**Exercise requirements**
Every line with the word "Tools" in it should be extracted from the data that follows.

**Saved entries**

* * *

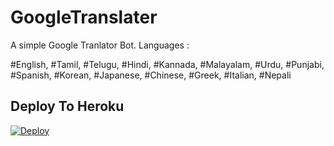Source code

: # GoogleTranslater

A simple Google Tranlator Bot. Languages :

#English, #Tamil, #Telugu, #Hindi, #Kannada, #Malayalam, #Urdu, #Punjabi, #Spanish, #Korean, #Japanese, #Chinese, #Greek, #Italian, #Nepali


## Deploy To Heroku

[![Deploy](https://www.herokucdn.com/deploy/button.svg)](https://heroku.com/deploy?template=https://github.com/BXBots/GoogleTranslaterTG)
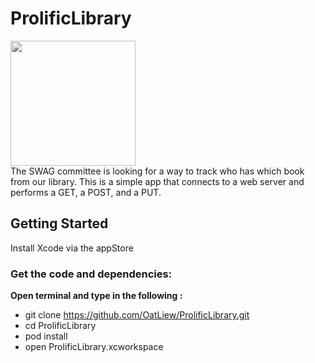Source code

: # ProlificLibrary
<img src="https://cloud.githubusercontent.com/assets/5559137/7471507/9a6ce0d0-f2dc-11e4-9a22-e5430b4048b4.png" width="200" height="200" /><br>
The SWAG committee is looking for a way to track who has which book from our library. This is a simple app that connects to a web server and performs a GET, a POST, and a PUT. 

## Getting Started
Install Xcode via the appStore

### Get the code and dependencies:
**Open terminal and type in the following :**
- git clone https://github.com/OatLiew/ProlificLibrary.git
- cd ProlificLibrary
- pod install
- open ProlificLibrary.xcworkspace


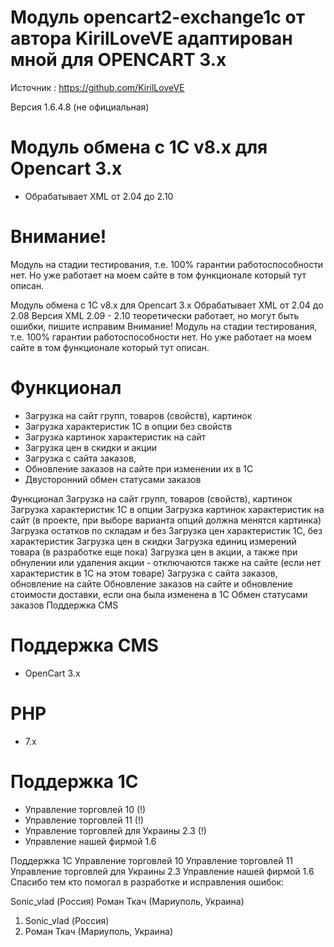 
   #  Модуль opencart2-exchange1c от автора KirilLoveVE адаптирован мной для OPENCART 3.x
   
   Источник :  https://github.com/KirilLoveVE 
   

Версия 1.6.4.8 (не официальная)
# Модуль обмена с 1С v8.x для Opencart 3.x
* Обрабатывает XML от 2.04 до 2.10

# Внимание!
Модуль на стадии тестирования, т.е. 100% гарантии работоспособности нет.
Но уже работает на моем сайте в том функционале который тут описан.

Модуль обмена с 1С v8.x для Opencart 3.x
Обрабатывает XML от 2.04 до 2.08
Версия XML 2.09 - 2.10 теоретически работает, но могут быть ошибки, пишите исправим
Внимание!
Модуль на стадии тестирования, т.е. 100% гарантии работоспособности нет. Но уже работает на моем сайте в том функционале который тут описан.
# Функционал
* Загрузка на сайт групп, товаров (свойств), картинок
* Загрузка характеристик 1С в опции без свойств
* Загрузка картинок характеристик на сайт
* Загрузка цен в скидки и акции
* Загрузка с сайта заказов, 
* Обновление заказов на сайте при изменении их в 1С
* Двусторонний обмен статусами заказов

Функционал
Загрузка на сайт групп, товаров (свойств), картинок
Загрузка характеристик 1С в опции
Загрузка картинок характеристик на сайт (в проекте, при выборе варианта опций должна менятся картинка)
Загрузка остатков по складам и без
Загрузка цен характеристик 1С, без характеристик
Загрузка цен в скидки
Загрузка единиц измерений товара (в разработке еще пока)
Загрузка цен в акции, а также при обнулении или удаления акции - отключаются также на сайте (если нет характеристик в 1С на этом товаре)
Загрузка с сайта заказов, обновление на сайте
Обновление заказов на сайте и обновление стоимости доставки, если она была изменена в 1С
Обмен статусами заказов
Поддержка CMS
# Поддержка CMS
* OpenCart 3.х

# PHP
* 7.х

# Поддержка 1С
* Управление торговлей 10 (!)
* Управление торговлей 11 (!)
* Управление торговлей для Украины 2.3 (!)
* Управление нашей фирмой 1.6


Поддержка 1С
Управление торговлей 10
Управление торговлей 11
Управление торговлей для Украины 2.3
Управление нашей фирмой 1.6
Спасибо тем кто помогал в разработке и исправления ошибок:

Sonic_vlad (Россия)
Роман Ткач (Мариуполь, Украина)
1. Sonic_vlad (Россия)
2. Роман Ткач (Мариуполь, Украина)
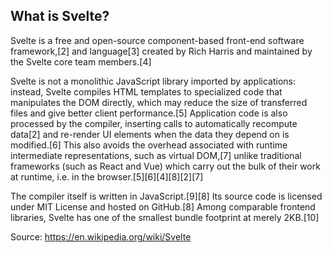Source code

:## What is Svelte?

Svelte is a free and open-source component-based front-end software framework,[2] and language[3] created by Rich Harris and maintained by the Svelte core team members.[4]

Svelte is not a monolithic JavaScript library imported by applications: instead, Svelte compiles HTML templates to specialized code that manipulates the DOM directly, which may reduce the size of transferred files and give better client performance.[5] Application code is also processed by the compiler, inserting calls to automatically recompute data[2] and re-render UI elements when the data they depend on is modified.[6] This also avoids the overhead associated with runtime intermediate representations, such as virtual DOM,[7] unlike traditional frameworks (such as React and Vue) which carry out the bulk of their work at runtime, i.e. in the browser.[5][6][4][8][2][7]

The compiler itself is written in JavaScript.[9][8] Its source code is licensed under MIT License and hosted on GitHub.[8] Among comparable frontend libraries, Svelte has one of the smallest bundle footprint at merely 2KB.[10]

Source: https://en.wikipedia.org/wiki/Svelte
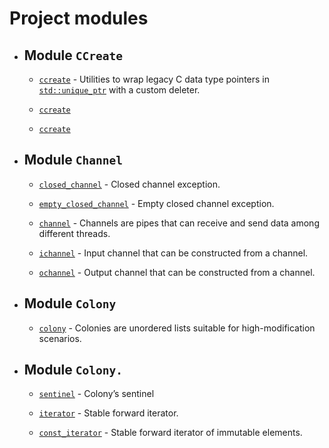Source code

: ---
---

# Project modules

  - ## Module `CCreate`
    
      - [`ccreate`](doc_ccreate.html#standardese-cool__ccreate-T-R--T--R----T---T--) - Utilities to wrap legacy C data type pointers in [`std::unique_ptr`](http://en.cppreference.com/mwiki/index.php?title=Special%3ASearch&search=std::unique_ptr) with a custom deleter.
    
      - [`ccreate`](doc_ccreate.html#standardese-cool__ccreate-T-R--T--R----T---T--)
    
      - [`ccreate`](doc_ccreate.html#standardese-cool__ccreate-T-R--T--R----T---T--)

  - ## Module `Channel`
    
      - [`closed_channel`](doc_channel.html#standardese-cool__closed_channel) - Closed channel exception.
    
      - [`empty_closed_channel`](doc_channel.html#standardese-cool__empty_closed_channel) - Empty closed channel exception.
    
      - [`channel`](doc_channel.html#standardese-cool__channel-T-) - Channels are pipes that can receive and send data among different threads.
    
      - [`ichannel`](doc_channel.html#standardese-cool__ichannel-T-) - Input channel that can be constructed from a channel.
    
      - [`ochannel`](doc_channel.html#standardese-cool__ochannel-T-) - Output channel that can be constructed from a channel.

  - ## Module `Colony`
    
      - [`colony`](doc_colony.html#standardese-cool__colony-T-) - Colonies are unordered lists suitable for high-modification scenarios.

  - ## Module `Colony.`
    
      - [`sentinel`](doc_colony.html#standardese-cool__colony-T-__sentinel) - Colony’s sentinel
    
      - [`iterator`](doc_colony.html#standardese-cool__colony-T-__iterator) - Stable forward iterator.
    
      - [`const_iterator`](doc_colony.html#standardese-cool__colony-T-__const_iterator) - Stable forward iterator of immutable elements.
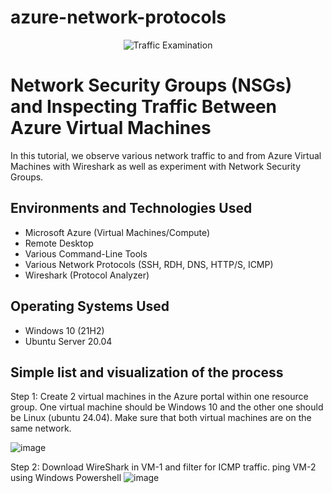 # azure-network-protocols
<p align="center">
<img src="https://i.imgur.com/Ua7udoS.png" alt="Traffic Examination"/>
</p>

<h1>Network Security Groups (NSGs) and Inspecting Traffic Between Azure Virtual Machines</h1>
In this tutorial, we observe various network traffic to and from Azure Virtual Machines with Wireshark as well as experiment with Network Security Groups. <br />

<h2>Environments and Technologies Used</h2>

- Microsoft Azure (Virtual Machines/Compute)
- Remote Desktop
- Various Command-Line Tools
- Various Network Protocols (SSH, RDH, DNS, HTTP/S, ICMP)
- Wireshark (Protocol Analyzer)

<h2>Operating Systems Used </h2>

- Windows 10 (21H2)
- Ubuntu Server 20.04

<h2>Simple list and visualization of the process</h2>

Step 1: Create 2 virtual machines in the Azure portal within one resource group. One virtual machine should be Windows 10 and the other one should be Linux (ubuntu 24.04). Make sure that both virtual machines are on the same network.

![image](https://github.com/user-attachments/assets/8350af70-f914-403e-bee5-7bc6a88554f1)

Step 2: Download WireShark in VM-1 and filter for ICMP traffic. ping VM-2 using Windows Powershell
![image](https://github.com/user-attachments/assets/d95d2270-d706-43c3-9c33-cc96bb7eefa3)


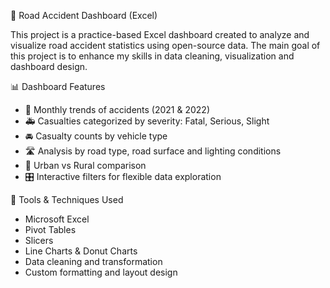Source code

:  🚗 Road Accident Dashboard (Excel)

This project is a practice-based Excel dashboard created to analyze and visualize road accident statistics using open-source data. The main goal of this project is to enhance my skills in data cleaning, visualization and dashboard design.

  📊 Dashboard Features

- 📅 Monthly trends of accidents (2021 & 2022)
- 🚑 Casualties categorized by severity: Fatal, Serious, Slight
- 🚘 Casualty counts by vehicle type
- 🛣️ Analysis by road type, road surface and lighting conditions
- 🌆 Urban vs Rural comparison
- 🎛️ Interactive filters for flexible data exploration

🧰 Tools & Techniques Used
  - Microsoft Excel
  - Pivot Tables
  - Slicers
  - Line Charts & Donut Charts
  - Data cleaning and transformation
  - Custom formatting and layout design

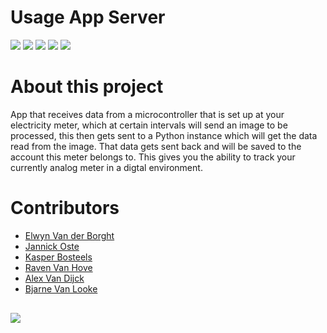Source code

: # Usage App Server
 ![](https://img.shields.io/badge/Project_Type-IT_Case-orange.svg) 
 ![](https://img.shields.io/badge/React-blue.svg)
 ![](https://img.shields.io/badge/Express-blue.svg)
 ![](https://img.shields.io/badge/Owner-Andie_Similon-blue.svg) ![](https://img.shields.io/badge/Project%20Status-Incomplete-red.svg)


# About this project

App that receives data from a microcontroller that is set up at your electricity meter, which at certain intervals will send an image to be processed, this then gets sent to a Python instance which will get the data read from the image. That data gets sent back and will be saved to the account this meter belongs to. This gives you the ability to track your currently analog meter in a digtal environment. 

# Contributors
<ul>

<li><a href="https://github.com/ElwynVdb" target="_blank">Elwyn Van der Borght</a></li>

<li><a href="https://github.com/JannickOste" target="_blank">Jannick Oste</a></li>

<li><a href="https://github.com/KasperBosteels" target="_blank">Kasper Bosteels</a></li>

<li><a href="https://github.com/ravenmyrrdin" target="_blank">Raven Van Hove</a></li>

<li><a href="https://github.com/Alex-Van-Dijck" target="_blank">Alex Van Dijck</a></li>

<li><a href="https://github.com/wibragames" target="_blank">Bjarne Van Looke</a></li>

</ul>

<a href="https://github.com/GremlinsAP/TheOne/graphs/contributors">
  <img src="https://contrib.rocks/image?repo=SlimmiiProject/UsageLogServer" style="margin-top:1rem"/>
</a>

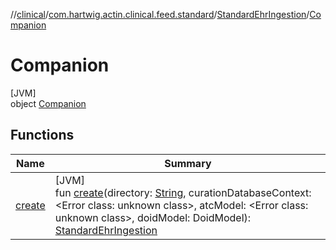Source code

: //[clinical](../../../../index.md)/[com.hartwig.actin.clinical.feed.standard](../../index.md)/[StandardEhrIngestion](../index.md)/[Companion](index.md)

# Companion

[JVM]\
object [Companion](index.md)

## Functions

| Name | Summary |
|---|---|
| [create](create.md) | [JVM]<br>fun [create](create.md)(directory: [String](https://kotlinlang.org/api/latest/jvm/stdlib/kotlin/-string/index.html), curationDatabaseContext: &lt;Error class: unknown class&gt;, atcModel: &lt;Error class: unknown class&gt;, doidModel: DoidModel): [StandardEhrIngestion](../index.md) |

* * *

**Solution to this task**
- Various Command-Line Tools
🧰 Tools & Techniques Used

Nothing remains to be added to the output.